A ball is thrown directly downward, with an initial speed of 6.10 m/s, from a height of 31.0 m. After what interval does the ball strike the ground?

d = Vi*t + 0.5gt^2 = 31m,

6.1t + 0.5*9.8t^2 = 31,
4.9t^2 + 6.1t - 31 = 0,
Solve for t using Quad. Formula and get:

t = 1.97s.

To find the time it takes for the ball to strike the ground, we can use the kinematic equation for vertical motion:

h = ut + (1/2) gt^2

Where:
h = initial height = 31.0 m (negative since it is measured downward)
u = initial velocity = -6.10 m/s (negative since it is directed downward)
g = acceleration due to gravity = -9.8 m/s^2 (negative since it is directed downward)
t = time of flight (what we need to find)

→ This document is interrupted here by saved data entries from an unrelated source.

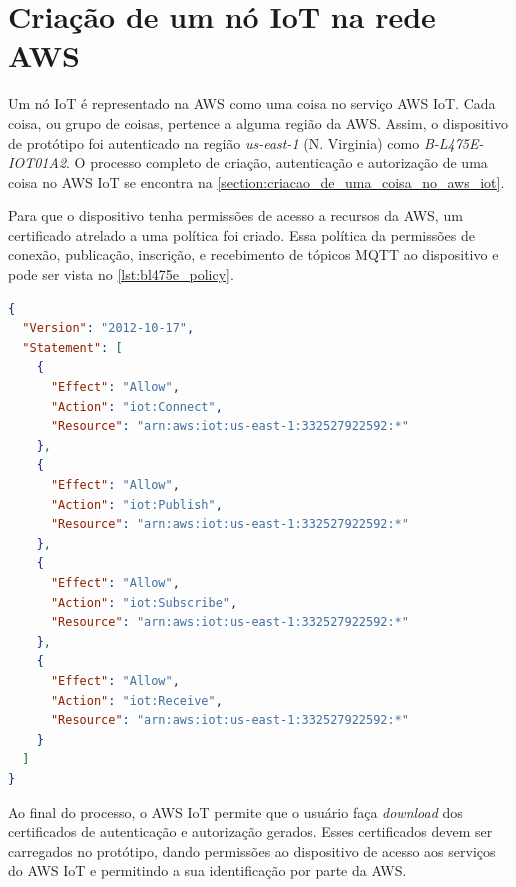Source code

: \section{Criação de um nó IoT na rede AWS}\label{section:criacao_de_um_no_iot_na_rede_aws}

Um nó IoT é representado na AWS como uma coisa no serviço AWS IoT. Cada coisa, ou grupo de coisas, pertence a alguma região da AWS. Assim, o dispositivo de protótipo foi autenticado na região \textit{us-east-1} (N. Virginia) como \textit{B-L475E-IOT01A2}. O processo completo de criação, autenticação e autorização de uma coisa no AWS IoT se encontra na \autoref{section:criacao_de_uma_coisa_no_aws_iot}.

Para que o dispositivo tenha permissões de acesso a recursos da AWS, um certificado atrelado a uma política foi criado. Essa política da permissões de conexão, publicação, inscrição, e recebimento de tópicos MQTT ao dispositivo e pode ser vista no \autoref{lst:bl475e_policy}.

\begin{lstlisting}[float=htbp,language=json,firstnumber=1,caption={Política dando permissões de conexão, publicação, inscrição, e recebimento de tópicos MQTT ao dispositivo \textit{B-L475E-IOT01A2}.},label=lst:bl475e_policy]
{
  "Version": "2012-10-17",
  "Statement": [
    {
      "Effect": "Allow",
      "Action": "iot:Connect",
      "Resource": "arn:aws:iot:us-east-1:332527922592:*"
    },
    {
      "Effect": "Allow",
      "Action": "iot:Publish",
      "Resource": "arn:aws:iot:us-east-1:332527922592:*"
    },
    {
      "Effect": "Allow",
      "Action": "iot:Subscribe",
      "Resource": "arn:aws:iot:us-east-1:332527922592:*"
    },
    {
      "Effect": "Allow",
      "Action": "iot:Receive",
      "Resource": "arn:aws:iot:us-east-1:332527922592:*"
    }
  ]
}
\end{lstlisting}

Ao final do processo, o AWS IoT permite que o usuário faça \textit{download} dos certificados de autenticação e autorização gerados. Esses certificados devem ser carregados no protótipo, dando permissões ao dispositivo de acesso aos serviços do AWS IoT e permitindo a sua identificação por parte da AWS.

To solve for t, we rearrange the equation:

31.0 = (-6.10)t + (1/2)(-9.8)t^2

Simplifying the equation, we get:

-4.9t^2 - 6.10t + 31.0 = 0

This is a quadratic equation, which can be solved using the quadratic formula:

t = (-b ± √(b^2 - 4ac)) / (2a)

In this case, a = -4.9, b = -6.10, and c = 31.0. Substituting these values into the quadratic formula, we have:

t = (-(-6.10) ± √((-6.10)^2 - 4(-4.9)(31.0))) / (2(-4.9))

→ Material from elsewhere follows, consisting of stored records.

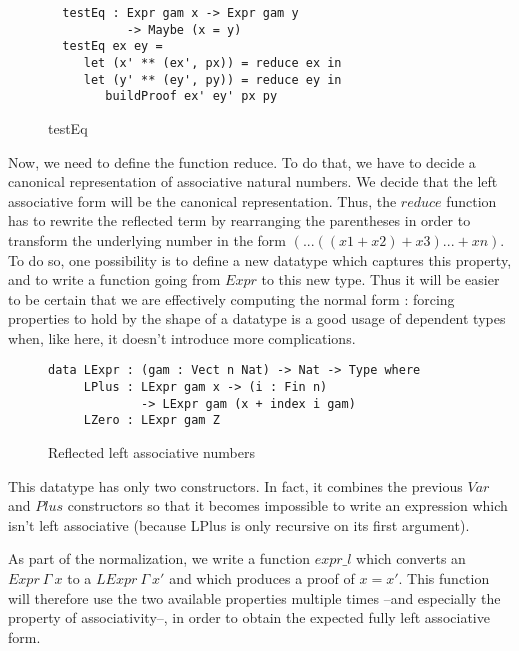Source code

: \begin{figure}[H]
\figrule
\begin{center}
\begin{verbatim}
  testEq : Expr gam x -> Expr gam y 
           -> Maybe (x = y)
  testEq ex ey = 
     let (x' ** (ex', px)) = reduce ex in 
     let (y' ** (ey', py)) = reduce ey in
        buildProof ex' ey' px py 
\end{verbatim}
\end{center}
\caption{testEq}
\figrule
\end{figure}

Now, we need to define the function reduce. To do that, we have to decide a canonical representation of associative natural numbers. We decide that the left associative form will be the canonical representation. Thus, the $reduce$ function has to rewrite the reflected term by rearranging the parentheses in order to transform the underlying number in the form $(...((x1 + x2) + x3) ... + xn)$. To do so, one possibility is to define a new datatype which captures this property, and to write a function going from $Expr$ to this new type. Thus it will be easier to be certain that we are effectively computing the normal form : forcing properties to hold by the shape of a datatype is a good usage of dependent types when, like here, it doesn't introduce more complications.

\begin{figure}[H]
\figrule
\begin{center}
\begin{verbatim}
data LExpr : (gam : Vect n Nat) -> Nat -> Type where
     LPlus : LExpr gam x -> (i : Fin n) 
             -> LExpr gam (x + index i gam)
     LZero : LExpr gam Z
\end{verbatim}
\end{center}
\caption{Reflected left associative numbers}
\figrule
\end{figure}

This datatype has only two constructors. In fact, it combines the previous $Var$ and $Plus$ constructors so that it becomes impossible to write an expression which isn't left associative (because LPlus is only recursive on its first argument).
 
As part of the normalization, we write a function $expr\_l$ which converts an $Expr\ \Gamma\ x$ to a $LExpr\ \Gamma\ x'$ and which produces a proof of $x=x'$. This function will therefore use the two available properties multiple times --and especially the property of associativity--, in order to obtain the expected fully left associative form.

Simplifying further, we get:

t = (6.10 ± √(37.21 + 607.6)) / (-9.8)

Calculating inside the square root:
√(37.21 + 607.6) = √644.81 = 25.4

Substituting the values back into the equation, we have:

t = (6.10 ± 25.4) / (-9.8)

Now we can solve for the two possible values of t:

Case 1: t = (6.10 - 25.4) / (-9.8) = -19.3 / (-9.8) ≈ 1.97 s
Case 2: t = (6.10 + 25.4) / (-9.8) = 31.5 / (-9.8) ≈ -3.22 s

Since time cannot be negative in this context, we discard the negative value and consider the positive value. Therefore, the ball strikes the ground approximately after 1.97 seconds.